In this article, we ask the question: What is the effect on rural households of increasing the uncertainty (i.e., volatility) surrounding the prices of the staple crops they produce and consume, holding the levels of those same prices constant? In other words, we isolate the impact of an increase in the variance of a price distribution holding the mean of that price distribution constant, and we look at the effects of the covariance between each pair of prices, since a price never varies alone.

To answer those questions, we use publicly available survey data from rural Ethiopia and study the welfare impacts of volatility in the prices of coffee, maize, beans, barley, wheat, teff, and sorghum.

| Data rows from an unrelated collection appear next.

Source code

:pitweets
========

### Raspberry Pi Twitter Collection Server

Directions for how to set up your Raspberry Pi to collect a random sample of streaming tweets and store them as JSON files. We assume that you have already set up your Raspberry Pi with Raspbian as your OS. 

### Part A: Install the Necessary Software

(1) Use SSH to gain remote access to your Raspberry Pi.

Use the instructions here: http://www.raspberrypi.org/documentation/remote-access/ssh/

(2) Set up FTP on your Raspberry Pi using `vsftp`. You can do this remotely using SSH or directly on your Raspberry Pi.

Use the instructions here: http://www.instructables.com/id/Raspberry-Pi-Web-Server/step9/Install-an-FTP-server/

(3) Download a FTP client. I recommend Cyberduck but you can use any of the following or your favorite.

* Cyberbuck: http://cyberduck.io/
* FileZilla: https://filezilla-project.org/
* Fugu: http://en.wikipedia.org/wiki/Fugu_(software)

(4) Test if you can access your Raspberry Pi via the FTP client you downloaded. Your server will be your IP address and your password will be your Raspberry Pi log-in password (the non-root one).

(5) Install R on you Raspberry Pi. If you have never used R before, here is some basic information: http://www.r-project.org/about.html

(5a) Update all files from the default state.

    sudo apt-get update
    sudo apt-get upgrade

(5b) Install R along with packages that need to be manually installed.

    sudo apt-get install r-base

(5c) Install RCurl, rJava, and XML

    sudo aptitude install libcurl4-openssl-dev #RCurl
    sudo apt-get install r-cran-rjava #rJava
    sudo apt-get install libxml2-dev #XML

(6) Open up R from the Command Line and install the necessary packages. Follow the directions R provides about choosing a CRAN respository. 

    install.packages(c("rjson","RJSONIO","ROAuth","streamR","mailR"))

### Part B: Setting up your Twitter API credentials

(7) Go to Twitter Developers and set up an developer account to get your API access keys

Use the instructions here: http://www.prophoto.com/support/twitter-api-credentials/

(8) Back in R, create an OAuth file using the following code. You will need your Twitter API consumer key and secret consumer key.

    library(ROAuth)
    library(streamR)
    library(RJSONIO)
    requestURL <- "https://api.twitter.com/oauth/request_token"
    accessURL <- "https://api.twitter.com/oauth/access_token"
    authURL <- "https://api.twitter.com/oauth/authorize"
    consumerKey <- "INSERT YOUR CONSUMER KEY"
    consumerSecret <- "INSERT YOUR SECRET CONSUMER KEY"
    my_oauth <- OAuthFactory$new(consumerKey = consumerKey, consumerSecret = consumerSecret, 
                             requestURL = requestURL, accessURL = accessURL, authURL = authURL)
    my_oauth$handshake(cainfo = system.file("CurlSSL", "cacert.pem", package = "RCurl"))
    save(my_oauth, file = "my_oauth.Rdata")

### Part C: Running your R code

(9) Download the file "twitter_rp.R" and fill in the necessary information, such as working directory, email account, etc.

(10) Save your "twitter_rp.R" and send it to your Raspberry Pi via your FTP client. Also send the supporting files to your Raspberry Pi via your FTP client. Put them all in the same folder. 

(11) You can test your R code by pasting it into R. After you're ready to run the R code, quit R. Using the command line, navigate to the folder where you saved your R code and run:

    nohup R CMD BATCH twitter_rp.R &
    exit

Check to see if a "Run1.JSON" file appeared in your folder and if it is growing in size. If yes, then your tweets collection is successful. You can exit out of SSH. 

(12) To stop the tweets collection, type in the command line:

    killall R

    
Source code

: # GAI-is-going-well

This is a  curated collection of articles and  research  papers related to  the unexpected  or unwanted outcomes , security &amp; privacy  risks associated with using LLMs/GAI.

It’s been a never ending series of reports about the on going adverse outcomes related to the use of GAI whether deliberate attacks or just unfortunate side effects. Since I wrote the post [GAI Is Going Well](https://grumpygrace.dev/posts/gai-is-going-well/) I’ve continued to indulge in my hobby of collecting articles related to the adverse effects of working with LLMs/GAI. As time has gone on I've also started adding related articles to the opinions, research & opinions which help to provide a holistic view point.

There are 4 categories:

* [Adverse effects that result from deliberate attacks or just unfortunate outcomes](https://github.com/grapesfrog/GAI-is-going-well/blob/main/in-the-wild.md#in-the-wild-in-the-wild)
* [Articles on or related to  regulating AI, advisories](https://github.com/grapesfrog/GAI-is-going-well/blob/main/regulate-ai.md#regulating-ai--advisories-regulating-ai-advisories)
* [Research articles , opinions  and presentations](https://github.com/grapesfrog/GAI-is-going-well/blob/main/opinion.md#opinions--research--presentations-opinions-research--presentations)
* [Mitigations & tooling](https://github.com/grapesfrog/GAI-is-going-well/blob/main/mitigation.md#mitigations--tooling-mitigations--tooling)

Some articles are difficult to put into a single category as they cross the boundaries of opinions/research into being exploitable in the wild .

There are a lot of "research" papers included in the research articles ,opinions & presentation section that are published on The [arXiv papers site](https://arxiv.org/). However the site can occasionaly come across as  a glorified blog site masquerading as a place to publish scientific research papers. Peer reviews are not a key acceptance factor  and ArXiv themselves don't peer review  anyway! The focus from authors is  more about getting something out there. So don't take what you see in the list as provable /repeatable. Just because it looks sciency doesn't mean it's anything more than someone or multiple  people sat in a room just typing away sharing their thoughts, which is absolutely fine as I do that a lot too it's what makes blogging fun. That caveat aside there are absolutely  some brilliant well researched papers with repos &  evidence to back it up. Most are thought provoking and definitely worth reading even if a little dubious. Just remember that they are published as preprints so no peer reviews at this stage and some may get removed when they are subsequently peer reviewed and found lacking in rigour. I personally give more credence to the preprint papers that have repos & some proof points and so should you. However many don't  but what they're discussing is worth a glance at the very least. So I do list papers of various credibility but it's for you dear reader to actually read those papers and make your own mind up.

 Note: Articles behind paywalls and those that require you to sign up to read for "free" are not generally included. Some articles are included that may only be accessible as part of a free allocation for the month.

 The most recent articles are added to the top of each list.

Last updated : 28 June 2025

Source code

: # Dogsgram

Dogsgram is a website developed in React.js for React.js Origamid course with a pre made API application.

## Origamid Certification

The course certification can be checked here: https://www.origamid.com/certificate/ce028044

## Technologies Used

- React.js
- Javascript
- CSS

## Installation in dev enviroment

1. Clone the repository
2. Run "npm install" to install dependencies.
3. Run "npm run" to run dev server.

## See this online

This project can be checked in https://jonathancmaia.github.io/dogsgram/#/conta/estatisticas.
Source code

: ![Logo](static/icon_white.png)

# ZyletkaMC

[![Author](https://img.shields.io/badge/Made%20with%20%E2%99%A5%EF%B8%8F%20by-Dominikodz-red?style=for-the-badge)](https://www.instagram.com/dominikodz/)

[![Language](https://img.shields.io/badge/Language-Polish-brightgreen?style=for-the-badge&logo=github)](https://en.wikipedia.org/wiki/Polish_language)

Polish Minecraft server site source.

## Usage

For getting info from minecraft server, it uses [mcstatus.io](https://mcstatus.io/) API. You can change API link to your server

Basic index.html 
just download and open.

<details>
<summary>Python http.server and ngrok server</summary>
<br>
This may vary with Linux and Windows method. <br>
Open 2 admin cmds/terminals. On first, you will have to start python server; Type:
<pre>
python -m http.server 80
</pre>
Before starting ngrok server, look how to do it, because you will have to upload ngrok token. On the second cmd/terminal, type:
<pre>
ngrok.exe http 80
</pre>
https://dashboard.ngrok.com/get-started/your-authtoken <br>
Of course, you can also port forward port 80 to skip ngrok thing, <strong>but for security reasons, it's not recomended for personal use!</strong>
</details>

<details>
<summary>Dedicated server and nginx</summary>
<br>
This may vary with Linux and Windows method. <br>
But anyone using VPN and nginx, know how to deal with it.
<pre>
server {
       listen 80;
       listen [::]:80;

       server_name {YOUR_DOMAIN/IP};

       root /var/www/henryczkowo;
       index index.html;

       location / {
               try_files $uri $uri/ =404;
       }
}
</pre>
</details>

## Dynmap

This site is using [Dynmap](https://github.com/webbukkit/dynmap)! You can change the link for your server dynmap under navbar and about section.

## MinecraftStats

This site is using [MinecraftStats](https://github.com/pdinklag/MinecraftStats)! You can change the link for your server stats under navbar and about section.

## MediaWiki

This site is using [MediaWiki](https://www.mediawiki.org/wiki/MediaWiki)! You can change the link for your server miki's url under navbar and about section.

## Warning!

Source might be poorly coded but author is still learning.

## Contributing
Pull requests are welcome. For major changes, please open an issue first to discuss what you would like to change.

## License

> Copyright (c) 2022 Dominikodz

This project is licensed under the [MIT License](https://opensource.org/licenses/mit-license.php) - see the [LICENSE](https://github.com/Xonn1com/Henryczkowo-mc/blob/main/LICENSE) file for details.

This article, I think, is my best piece of research so far, and it is not without reason that I used it as my job-market paper this year. It really has everything one wants one’s research articles to have:

  1. A theoretical contribution: We extend the study of attitudes to price risk to agricultural households producing and consuming multiple commodities, thereby combining the approaches in Turnovsky et al. (1980) and in Finkelshtain and Chalfant (1991).
  2. An empirical contribution: We develop a method to estimate the welfare impacts of price volatility for a number of commodities using survey data, and
  3. A policy contribution: We find that although the average household in the data incurs a welfare loss from being exposed to commodity price volatility, that welfare loss is increasing in household income, as the following figure illustrates.

What this really means is that the households in the data would be willing to give up a significant fraction of their incomes to eliminate the uncertainty surrounding the prices of the seven commodities we retain for analysis, and that fraction is increasing as income increases.

But recall that conventional wisdom has it that price volatility mostly hurts the poor in developing countries. Our findings, which are robust to changes in specification, indicate that that’s not true.

The reason behind our counterintuitive finding is simple: Wealthier rural households in Ethiopia are more likely to resemble pure producers of textbook microeconomic theory, and though the impact of price uncertainty on consumers cannot be determined a priori, the impact of (output) price uncertainty on producers has been well-known since Sandmo (1971): As the uncertainty surrounding output price increases, producers increasingly hedge against price risk by decreasing the quantity they produce.